(Dataset records)
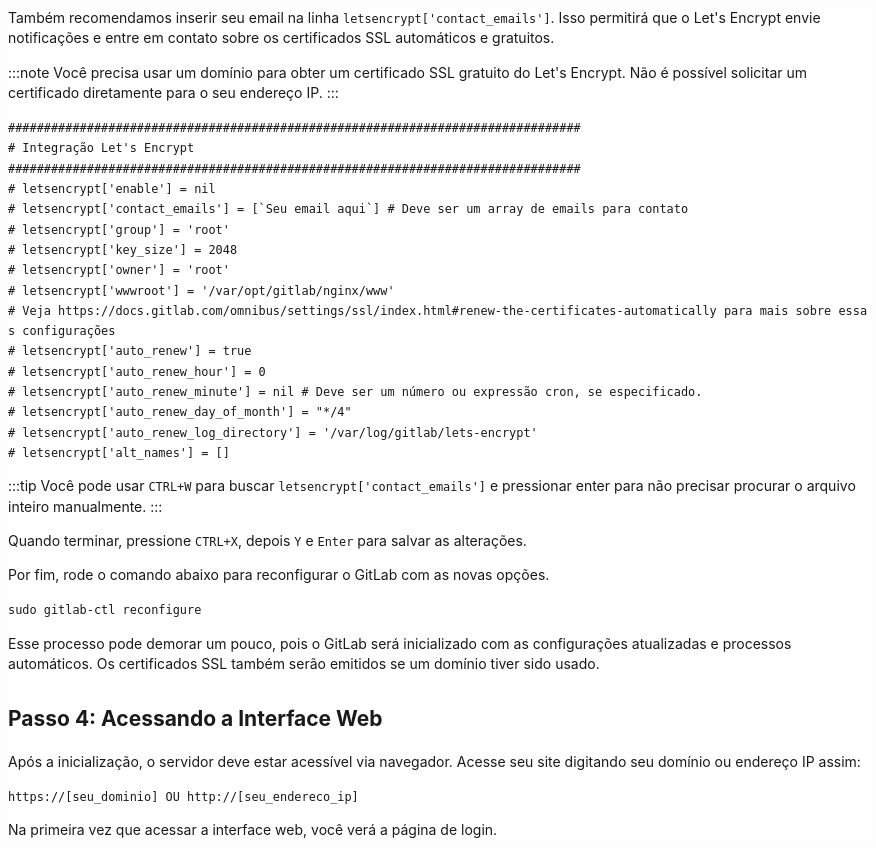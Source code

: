 Também recomendamos inserir seu email na linha `letsencrypt['contact_emails']`. Isso permitirá que o Let's Encrypt envie notificações e entre em contato sobre os certificados SSL automáticos e gratuitos.

:::note
Você precisa usar um domínio para obter um certificado SSL gratuito do Let's Encrypt. Não é possível solicitar um certificado diretamente para o seu endereço IP.
:::


```
################################################################################
# Integração Let's Encrypt
################################################################################
# letsencrypt['enable'] = nil
# letsencrypt['contact_emails'] = [`Seu email aqui`] # Deve ser um array de emails para contato
# letsencrypt['group'] = 'root'
# letsencrypt['key_size'] = 2048
# letsencrypt['owner'] = 'root'
# letsencrypt['wwwroot'] = '/var/opt/gitlab/nginx/www'
# Veja https://docs.gitlab.com/omnibus/settings/ssl/index.html#renew-the-certificates-automatically para mais sobre essas configurações
# letsencrypt['auto_renew'] = true
# letsencrypt['auto_renew_hour'] = 0
# letsencrypt['auto_renew_minute'] = nil # Deve ser um número ou expressão cron, se especificado.
# letsencrypt['auto_renew_day_of_month'] = "*/4"
# letsencrypt['auto_renew_log_directory'] = '/var/log/gitlab/lets-encrypt'
# letsencrypt['alt_names'] = []
```

:::tip
Você pode usar `CTRL+W` para buscar `letsencrypt['contact_emails']` e pressionar enter para não precisar procurar o arquivo inteiro manualmente.
:::

Quando terminar, pressione `CTRL+X`, depois `Y` e `Enter` para salvar as alterações.

Por fim, rode o comando abaixo para reconfigurar o GitLab com as novas opções.

```
sudo gitlab-ctl reconfigure
```

Esse processo pode demorar um pouco, pois o GitLab será inicializado com as configurações atualizadas e processos automáticos. Os certificados SSL também serão emitidos se um domínio tiver sido usado.

## Passo 4: Acessando a Interface Web

Após a inicialização, o servidor deve estar acessível via navegador. Acesse seu site digitando seu domínio ou endereço IP assim:

```
https://[seu_dominio] OU http://[seu_endereco_ip]
```

Na primeira vez que acessar a interface web, você verá a página de login.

# What this task involves
The word to look for is "certificados"; copy out every line of the entries that holds it.

# Expected output
: Também recomendamos inserir seu email na linha `letsencrypt['contact_emails']`. Isso permitirá que o Let's Encrypt envie notificações e entre em contato sobre os certificados SSL automáticos e gratuitos.
Esse processo pode demorar um pouco, pois o GitLab será inicializado com as configurações atualizadas e processos automáticos. Os certificados SSL também serão emitidos se um domínio tiver sido usado.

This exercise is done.